After leaving France we returned to the tedious business of using toll roads in Spain the ordinary way, taking a ticket as you enter and putting your ticket and money into the machine when you leave. Most of the time it is quite a simple process and we are happy to take a fast road now and again and pay the small toll to get us to our destination in good time. Some motorhomers never use toll roads, seeing them as a waste of money. We make the decision based on the state of alternative roads and the estimated time saving if we want to get to a place in time to explore before dark. Entering a toll station not long before leaving Spain and entering Portugal we had a surreal experience. As we approached the machine that takes your ticket and money we saw that it was at car height and that there was no higher up slot for taller vehicles. Signs everywhere tell you not to get out of your vehicle but we could see that there was no chance of me reaching the slot from the high position of the van seats. As we approached we watched in amazement as the machine began to rise up. Just as we began to say “Isn’t that clever?” we watched helplessly as it kept on its upward trajectory about two metres higher than our van window. We had no idea what to do – obviously, the machine had decided that we were a massive truck and raised the machine to the appropriate height whereas we are somewhere in the middle between the two. Suddenly a loud and grumpy Spanish voice came over the intercom “Put in ticket!” I shouted back “It’s too high!”. The ‘voice’ obviously only knew three words in English and shouted again “Put in ticket!” and I only know how to order a beer in Spanish so I had to answer back in English “It’s too high!”. A small queue had formed behind us that was getting longer by the minute and we were completely stuck. Eventually a man appeared, got into the booth and somehow managed to get the machine down to its correct height so that we could pay and leave. We don’t know if we were charged the right amount for a leisure vehicle or if we paid for a truck – we just left the scene as quickly as possible.

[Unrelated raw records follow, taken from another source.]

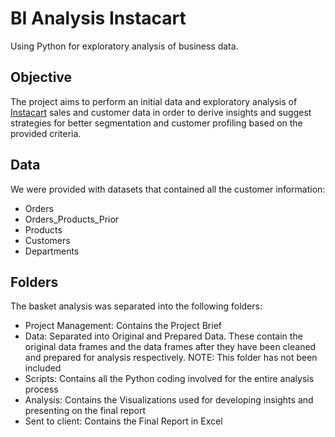 # BI Analysis Instacart
Using Python for exploratory analysis of business data.
## Objective
The project aims to perform an initial data and exploratory analysis of [Instacart](https://www.instacart.com/) sales and customer data in order to derive insights and suggest strategies for better segmentation and customer profiling based on the provided criteria.
## Data
We were provided with datasets that contained all the customer information:
- Orders
- Orders_Products_Prior
- Products
- Customers
- Departments
## Folders
The basket analysis was separated into the following folders:
- Project Management: Contains the Project Brief
- Data: Separated into Original and Prepared Data. These contain the original data frames and the data frames after they have been cleaned and prepared for analysis respectively. NOTE: This folder has not been included
- Scripts: Contains all the Python coding involved for the entire analysis process
- Analysis: Contains the Visualizations used for developing insights and presenting on the final report
- Sent to client: Contains the Final Report in Excel

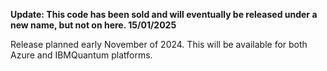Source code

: 
**Update: This code has been sold and will eventually be released under a new name, but not on here. 15/01/2025**


Release planned early November of 2024.
This will be available for both Azure and IBMQuantum platforms.

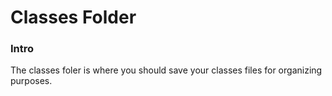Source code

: # Classes Folder

### Intro
The classes foler is where you should save your classes
files for organizing purposes.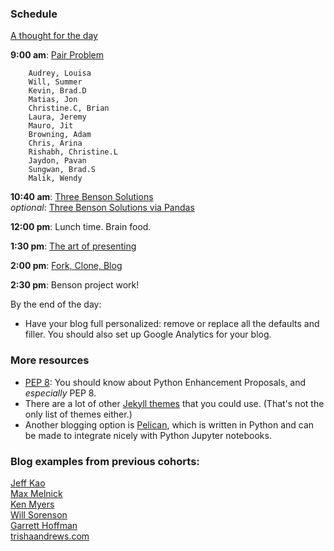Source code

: ### Schedule

[A thought for the day](https://twitter.com/hadleywickham/status/565516733516349441)

**9:00 am**: [Pair Problem](pair_guessnum.md)

		Audrey, Louisa
		Will, Summer
		Kevin, Brad.D
		Matias, Jon
		Christine.C, Brian
		Laura, Jeremy
		Mauro, Jit
		Browning, Adam
		Chris, Arina
		Rishabh, Christine.L
		Jaydon, Pavan
		Sungwan, Brad.S
		Malik, Wendy

**10:40 am**: [Three Benson Solutions](three_Benson_solutions.ipynb)   
  *optional*: [Three Benson Solutions via Pandas](three_Benson_solutions_pandas.ipynb)
 
**12:00 pm**: Lunch time. Brain food.

**1:30 pm**: [The art of presenting](presenting.pdf)

**2:00 pm**: [Fork, Clone, Blog](fork_clone_blog_markdown.md)

**2:30 pm**: Benson project work!


By the end of the day:
 * Have your blog full personalized: remove or replace all the defaults and filler. You should also set up Google Analytics for your blog. 


### More resources
 * [PEP 8](https://www.python.org/dev/peps/pep-0008/): You should know about Python Enhancement Proposals, and _especially_ PEP 8. 
 * There are a lot of other [Jekyll themes](https://github.com/jekyll/jekyll/wiki/Themes) that you could use. (That's not the only list of themes either.)
 * Another blogging option is [Pelican](http://blog.getpelican.com/), which is written in Python and can be made to integrate nicely with Python Jupyter notebooks.
 
 ### Blog examples from previous cohorts:  
 
 [Jeff Kao](https://hackernoon.com/@jeffykao)    
 [Max Melnick](http://maxmelnick.com)  
 [Ken Myers](https://kennmyers.github.io)   
 [Will Sorenson](http://will-so.github.io)  
 [Garrett Hoffman](http://garretthoffman.github.io)  
 [trishaandrews.com](http://trishaandrews.com/)  



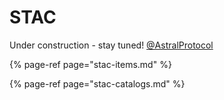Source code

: # STAC



Under construction - stay tuned! [@AstralProtocol](https://twitter.com/AstralProtocol)

{% page-ref page="stac-items.md" %}

{% page-ref page="stac-catalogs.md" %}



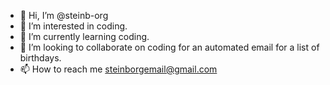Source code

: - 👋 Hi, I’m @steinb-org
- 👀 I’m interested in coding. 
- 🌱 I’m currently learning coding. 
- 💞️ I’m looking to collaborate on coding for an automated email for a list of birthdays. 
- 📫 How to reach me steinborgemail@gmail.com

<!---
steinb-org/steinb-org is a ✨ special ✨ repository because its `README.md` (this file) appears on your GitHub profile.
You can click the Preview link to take a look at your changes.
--->
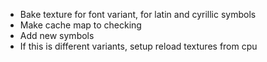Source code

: - Bake texture for font variant, for latin and cyrillic symbols
- Make cache map to checking
- Add new symbols
- If this is different variants, setup reload textures from cpu
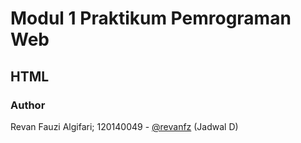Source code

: # Modul 1 Praktikum Pemrograman Web
## HTML
### Author

Revan Fauzi Algifari; 120140049 - [@revanfz](https://github.com/revanfz) (Jadwal D)
    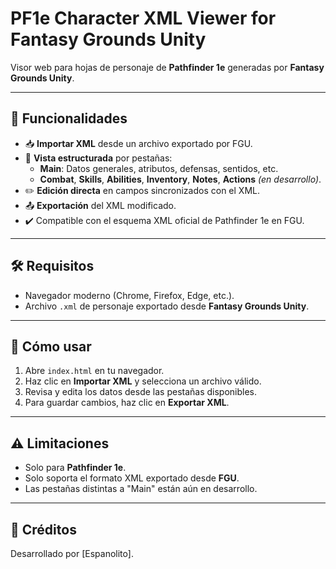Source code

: # PF1e Character XML Viewer for Fantasy Grounds Unity

Visor web para hojas de personaje de **Pathfinder 1e** generadas por **Fantasy Grounds Unity**.

---

## 🧩 Funcionalidades

- 📥 **Importar XML** desde un archivo exportado por FGU.
- 🧾 **Vista estructurada** por pestañas:
  - **Main**: Datos generales, atributos, defensas, sentidos, etc.
  - **Combat**, **Skills**, **Abilities**, **Inventory**, **Notes**, **Actions** *(en desarrollo)*.
- ✏️ **Edición directa** en campos sincronizados con el XML.
- 📤 **Exportación** del XML modificado.
- ✔️ Compatible con el esquema XML oficial de Pathfinder 1e en FGU.

---

## 🛠️ Requisitos

- Navegador moderno (Chrome, Firefox, Edge, etc.).
- Archivo `.xml` de personaje exportado desde **Fantasy Grounds Unity**.

---

## 🚀 Cómo usar

1. Abre `index.html` en tu navegador.
2. Haz clic en **Importar XML** y selecciona un archivo válido.
3. Revisa y edita los datos desde las pestañas disponibles.
4. Para guardar cambios, haz clic en **Exportar XML**.

---

## ⚠️ Limitaciones

- Solo para **Pathfinder 1e**.
- Solo soporta el formato XML exportado desde **FGU**.
- Las pestañas distintas a "Main" están aún en desarrollo.

---

## 👤 Créditos

Desarrollado por [Espanolito].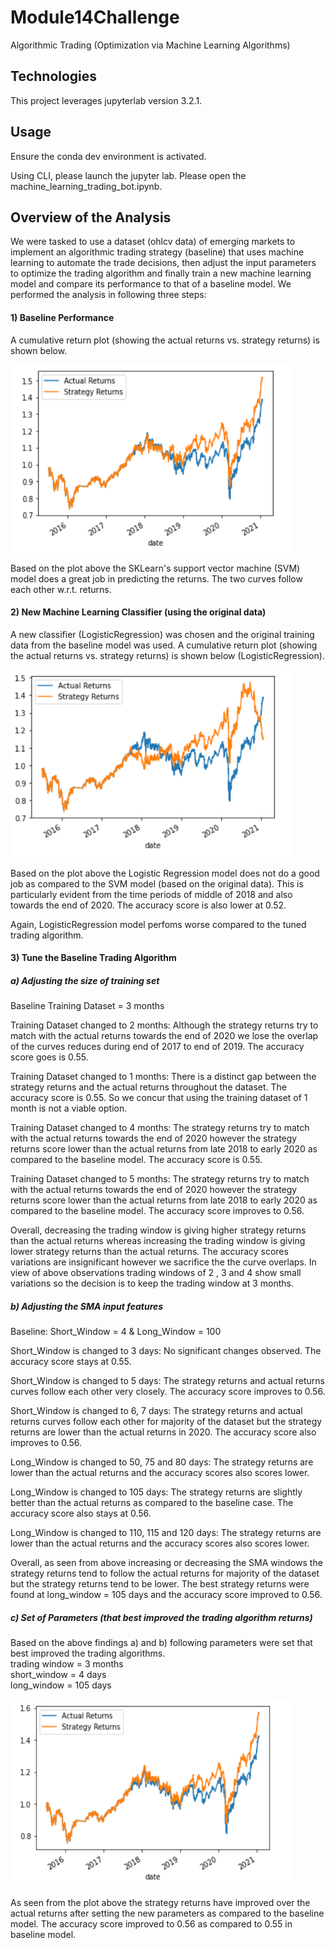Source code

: # Module14Challenge
Algorithmic Trading (Optimization via Machine Learning Algorithms)

## Technologies

This project leverages jupyterlab version 3.2.1.

## Usage

Ensure the conda dev environment is activated.

Using CLI, please launch the jupyter lab. Please open the machine_learning_trading_bot.ipynb. 

## Overview of the Analysis

We were tasked to use a dataset (ohlcv data) of emerging markets to implement an algorithmic trading strategy (baseline) that uses machine learning to automate the trade decisions, then adjust the input parameters to optimize the trading algorithm and finally train a new machine learning model and compare its performance to that of a baseline model. We performed the analysis in following three steps:   

#### 1) Baseline Performance

A cumulative return plot (showing the actual returns vs. strategy returns) is shown below.

<img src="Images/base.PNG" width="450" height="300">

Based on the plot above the SKLearn's support vector machine (SVM) model does a great job in predicting the returns. The two curves follow each other w.r.t. returns.

#### 2) New Machine Learning Classifier (using the original data)

A new classifier (LogisticRegression) was chosen and the original training data from the baseline model was used.
A cumulative return plot (showing the actual returns vs. strategy returns) is shown below (LogisticRegression).

<img src="Images/new.PNG" width="450" height="300">

Based on the plot above the Logistic Regression model does not do a good job as compared to the SVM model (based on the original data). This is particularly evident from the time periods of middle of 2018 and also towards the end of 2020. The accuracy score is also lower at 0.52.

Again, LogisticRegression model perfoms worse compared to the tuned trading algorithm.

#### 3) Tune the Baseline Trading Algorithm

##### a) Adjusting the size of training set
Baseline Training Dataset = 3 months

Training Dataset changed to 2 months: Although the strategy returns try to match with the actual returns towards the end of 2020 we lose the overlap of the curves reduces during end of 2017 to end of 2019. The accuracy score goes is 0.55.

Training Dataset changed to 1 months: There is a distinct gap between the strategy returns and the actual returns throughout the dataset. The accuracy score is 0.55. So we concur that using the training dataset of 1 month is not a viable option.

Training Dataset changed to 4 months: The strategy returns try to match with the actual returns towards the end of 2020 however the strategy returns score lower than the actual returns from late 2018 to early 2020 as compared to the baseline model. The accuracy score is 0.55.

Training Dataset changed to 5 months: The strategy returns try to match with the actual returns towards the end of 2020 however the strategy returns score lower than the actual returns from late 2018 to early 2020 as compared to the baseline model. The accuracy score improves to 0.56.

Overall, decreasing the trading window is giving higher strategy returns than the actual returns whereas increasing the trading window is giving lower strategy returns than the actual returns. The accuracy scores variations are insignificant however we sacrifice the the curve overlaps. In view of above observations trading windows of 2 , 3 and 4 show small variations so the decision is to keep the trading window at 3 months.

##### b) Adjusting the SMA input features
Baseline: Short_Window = 4 & Long_Window = 100

Short_Window is changed to 3 days: No significant changes observed. The accuracy score stays at 0.55.

Short_Window is changed to 5 days: The strategy returns and actual returns curves follow each other very closely. The accuracy score improves to 0.56.

Short_Window is changed to 6, 7 days: The strategy returns and actual returns curves follow each other for majority of the dataset but the strategy returns are lower than the actual returns in 2020. The accuracy score also improves to 0.56.

Long_Window is changed to 50, 75 and 80 days: The strategy returns are lower than the actual returns and the accuracy scores also scores lower.

Long_Window is changed to 105 days: The strategy returns are slightly better than the actual returns as compared to the baseline case. The accuracy score also stays at 0.56.

Long_Window is changed to 110, 115 and 120 days: The strategy returns are lower than the actual returns and the accuracy scores also scores lower.

Overall, as seen from above increasing or decreasing the SMA windows the strategy returns tend to follow the actual returns for majority of the dataset but the strategy returns tend to be lower. The best strategy returns were found at long_window = 105 days and the accuracy score improved to 0.56.

##### c) Set of Parameters (that best improved the trading algorithm returns)
Based on the above findings a) and b) following parameters were set that best improved the trading algorithms.  
trading window = 3 months   
short_window = 4 days   
long_window = 105 days   

<img src="Images/base_tuned.PNG" width="450" height="300">

As seen from the plot above the strategy returns have improved over the actual returns after setting the new parameters as compared to the baseline model. The accuracy score improved to 0.56 as compared to 0.55 in baseline model.


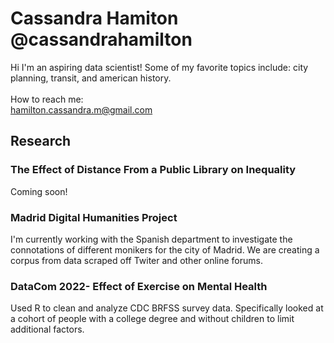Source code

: # Cassandra Hamiton @cassandrahamilton
Hi I'm an aspiring data scientist! Some of my favorite topics include: city planning, transit, and american history. <br> <br>
How to reach me: <br>
hamilton.cassandra.m@gmail.com
## Research
### The Effect of Distance From a Public Library on Inequality
Coming soon!
### Madrid Digital Humanities Project
I'm currently working with the Spanish department to investigate the connotations of different monikers for the city of Madrid. We are creating a corpus from data scraped off Twiter and other online forums.
### DataCom 2022- Effect of Exercise on Mental Health
Used R to clean and analyze CDC BRFSS survey data.
Specifically looked at a cohort of people with a college degree and without children to limit additional factors.

<!---
cassandrahamilton/cassandrahamilton is a ✨ special ✨ repository because its `README.md` (this file) appears on your GitHub profile.
You can click the Preview link to take a look at your changes.
--->

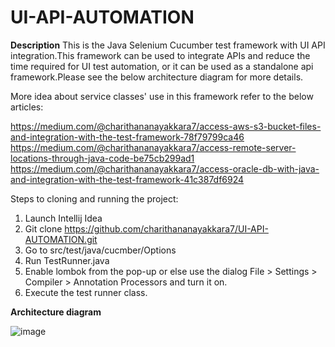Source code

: # UI-API-AUTOMATION

**Description**
This is the Java Selenium Cucumber test framework with UI API integration.This framework can be used to integrate APIs and reduce the time required for UI test automation, or it can be used as a standalone api framework.Please see the below architecture diagram for more details.

More idea about service classes' use in this framework refer to the below articles:

https://medium.com/@charithananayakkara7/access-aws-s3-bucket-files-and-integration-with-the-test-framework-78f79799ca46
https://medium.com/@charithananayakkara7/access-remote-server-locations-through-java-code-be75cb299ad1
https://medium.com/@charithananayakkara7/access-oracle-db-with-java-and-integration-with-the-test-framework-41c387df6924

Steps to cloning and running the project:

1) Launch Intellij Idea
2) Git clone https://github.com/charithananayakkara7/UI-API-AUTOMATION.git
3) Go to src/test/java/cucmber/Options
4) Run TestRunner.java
5) Enable lombok from the pop-up or else use the dialog File > Settings > Compiler > Annotation Processors and turn it on.
6) Execute the test runner class.

**Architecture diagram**

![image](https://user-images.githubusercontent.com/49636974/160889891-4c88845f-e702-42df-921a-b3d8f0e4894c.png)
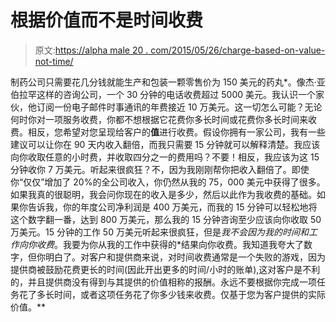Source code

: # 根据价值而不是时间收费

> 原文:[https://alpha male 20 . com/2015/05/26/charge-based-on-value-not-time/](https://alphamale20.com/2015/05/26/charge-based-on-value-not-time/)

制药公司只需要花几分钱就能生产和包装一颗零售价为 150 美元的药丸*。像杰·亚伯拉罕这样的咨询公司，一个 30 分钟的电话收费超过 5000 美元。我认识一个家伙，他订阅一份电子邮件时事通讯的年费接近 10 万美元。这一切怎么可能？无论何时你对一项服务收费，你都不想根据它花费你多长时间或花费你多长时间来收费。相反，您希望对您呈现给客户的**值**进行收费。假设你拥有一家公司，我有一些建议可以让你在 90 天内收入翻倍，而我只需要 15 分钟就可以解释清楚。我应该向你收取任意的小时费，并收取四分之一的费用吗？不要！相反，我应该为这 15 分钟收你 7 万美元。听起来很疯狂？不，因为我刚刚帮你把收入翻倍了。即使你“仅仅”增加了 20%的全公司收入，你仍然从我的 75，000 美元中获得了很多。如果我真的很聪明，我会问你现在的收入是多少，然后以此作为我收费的基础。如果你告诉我，你的年度公司净利润是 400 万美元，而我的 15 分钟可以轻松地将这个数字翻一番，达到 800 万美元，那么我的 15 分钟咨询至少应该向你收取 50 万美元。15 分钟的工作 50 万美元听起来很疯狂，但是*我不会因为我的时间和工作向你收费*。我要为你从我的工作中获得的*结果向你收费。我知道我夸大了数字，但你明白了。对客户和提供商来说，对时间收费通常是一个失败的游戏，因为提供商被鼓励花费更长的时间(因此开出更多的时间/小时的账单),这对客户是不利的，并且提供商没有得到与其提供的价值相称的报酬。永远不要根据你完成一项任务花了多长时间，或者这项任务花了你多少钱来收费。仅基于您为客户提供的实际价值。**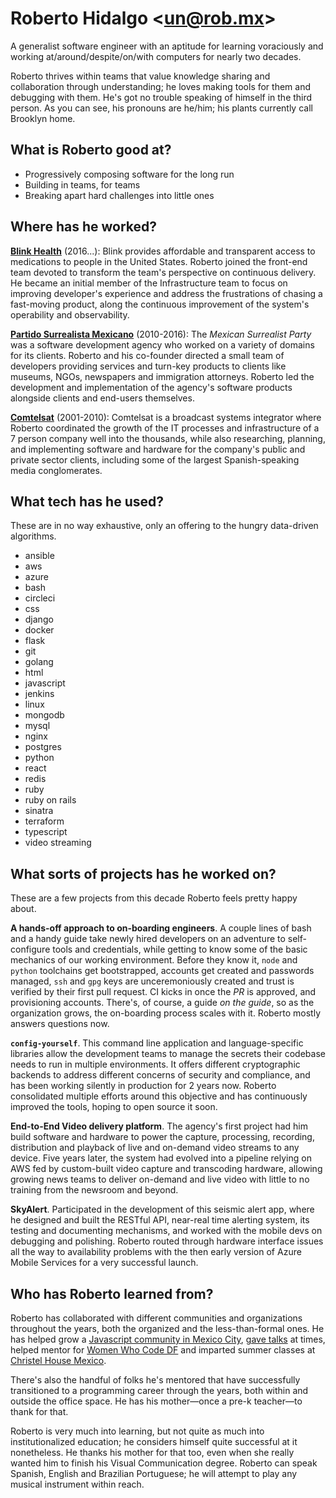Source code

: # Roberto Hidalgo <[un@rob.mx](mailto:un@rob.mx)>

A generalist software engineer with an aptitude for learning voraciously and working at/around/despite/on/with computers for nearly two decades.

Roberto thrives within teams that value knowledge sharing and collaboration through understanding; he loves making tools for them and debugging with them. He's got no trouble speaking of himself in the third person. As you can see, his pronouns are he/him; his plants currently call Brooklyn home.

## What is Roberto good at?

<div class="prompt-list">

- Progressively composing software for the long run
- Building in teams, for teams
- Breaking apart hard challenges into little ones

</div>

## Where has he worked?

**[Blink Health](https://www.blinkhealth.com)** (2016...): Blink provides affordable and transparent access to medications to people in the United States. Roberto joined the front-end team devoted to transform the team's perspective on continuous delivery. He became an initial member of the Infrastructure team to focus on improving developer's experience and address the frustrations of chasing a fast-moving product, along the continuous improvement of the system's operability and observability.

**[Partido Surrealista Mexicano](https://surrealista.mx/)** (2010-2016): The _Mexican Surrealist Party_ was a software development agency who worked on a variety of domains for its clients. Roberto and his co-founder directed a small team of developers providing services and turn-key products to clients like museums, NGOs, newspapers and immigration attorneys. Roberto led the development and implementation of the agency's software products alongside clients and end-users themselves.

**[Comtelsat](http://www.comtelsat.com.mx/?lang=en)** (2001-2010): Comtelsat is a broadcast systems integrator where Roberto coordinated the growth of the IT processes and infrastructure of a 7 person company well into the thousands, while also researching, planning, and implementing software and hardware for the company's public and private sector clients, including some of the largest Spanish-speaking media conglomerates.

## What tech has he used?

These are in no way exhaustive, only an offering to the hungry data-driven algorithms.

<div class="keywords">

- ansible
- aws
- azure
- bash
- circleci
- css
- django
- docker
- flask
- git
- golang
- html
- javascript
- jenkins
- linux
- mongodb
- mysql
- nginx
- postgres
- python
- react
- redis
- ruby
- ruby on rails
- sinatra
- terraform
- typescript
- video streaming

</div>

## What sorts of projects has he worked on?

These are a few projects from this decade Roberto feels pretty happy about.

**A hands-off approach to on-boarding engineers**. A couple lines of bash and a handy guide take newly hired developers on an adventure to self-configure tools and credentials, while getting to know some of the basic mechanics of our working environment. Before they know it, `node` and `python` toolchains get bootstrapped, accounts get created and passwords managed, `ssh` and `gpg` keys are unceremoniously created and trust is verified by their first pull request. CI kicks in once the _PR_ is approved, and provisioning accounts. There's, of course, a guide _on the guide_, so as the organization grows, the on-boarding process scales with it. Roberto mostly answers questions now.

**`config-yourself`**. This command line application and language-specific libraries allow the development teams to manage the secrets their codebase needs to run in multiple environments. It offers different cryptographic backends to address different concerns of security and compliance, and has been working silently in production for 2 years now. Roberto consolidated multiple efforts around this objective and has continuously improved the tools, hoping to open source it soon.

**End-to-End Video delivery platform**. The agency's first project had him build software and hardware to power the capture, processing, recording, distribution and playback of live and on-demand video streams to any device. Five years later, the system had evolved into a pipeline relying on AWS fed by custom-built video capture and transcoding hardware, allowing growing news teams to deliver on-demand and live video with little to no training from the newsroom and beyond.

**SkyAlert**. Participated in the development of this seismic alert app, where he designed and built the RESTful API, near-real time alerting system, its testing and documenting mechanisms, and worked with the mobile devs on debugging and polishing. Roberto routed through hardware interface issues all the way to availability problems with the then early version of Azure Mobile Services for a very successful launch.

## Who has Roberto learned from?

Roberto has collaborated with different communities and organizations throughout the years, both the organized and the less-than-formal ones. He has helped grow a [Javascript community in Mexico City](http://www.meetup.com/eventloop), [gave talks](https://speakerdeck.com/unrob) at times, helped mentor for [Women Who Code DF](https://www.meetup.com/Women-Who-Code-Mexico-City/) and imparted summer classes at [Christel House Mexico](http://mx.christelhouse.org).

There's also the handful of folks he's mentored that have successfully transitioned to a programming career through the years, both within and outside the office space. He has his mother—once a pre-k teacher—to thank for that.

Roberto is very much into learning, but not quite as much into institutionalized education; he considers himself quite successful at it nonetheless. He thanks his mother for that too, even when she really wanted him to finish his Visual Communication degree. Roberto can speak Spanish, English and Brazilian Portuguese; he will attempt to play any musical instrument within reach.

Entering Portugal we remembered that Portuguese tolls are even more complicated as they operate on an electronic system where a camera takes a photo of your registration number. Some of the entries into Portugal from Spain have a special system for visitors called Easytoll, to register their credit card with their vehicle registration so that payment can be taken automatically. If you don’t find one of these machines, you have to go to the post office and buy toll cards that can be used to pay online. We were in Braganca on a weekend and the post office was closed so we ended up driving through Portugal on Sunday, on the motorway, without paying for our tolls. The next morning, in Peso de Regua, we went into the Post Office to ask for advice about the motorway tolls and buy a prepaid toll card. We bought four 5€ cards because the post office didn’t have any higher value cards available and the pleasant man behind the counter advised us to activate one of the cards immediately as we had 24 hours to pay the tolls after being photographed on the electronic gantries. We rushed back to the van, followed the ridiculously complicated instructions to activate one of the cards by SMS and instantly received a message back to say that we had 5€ in credit. A week has now passed by and we have driven on more motorways so I checked to see whether we needed to activate another card. Apparently we still have 5€ credit. So much for that then.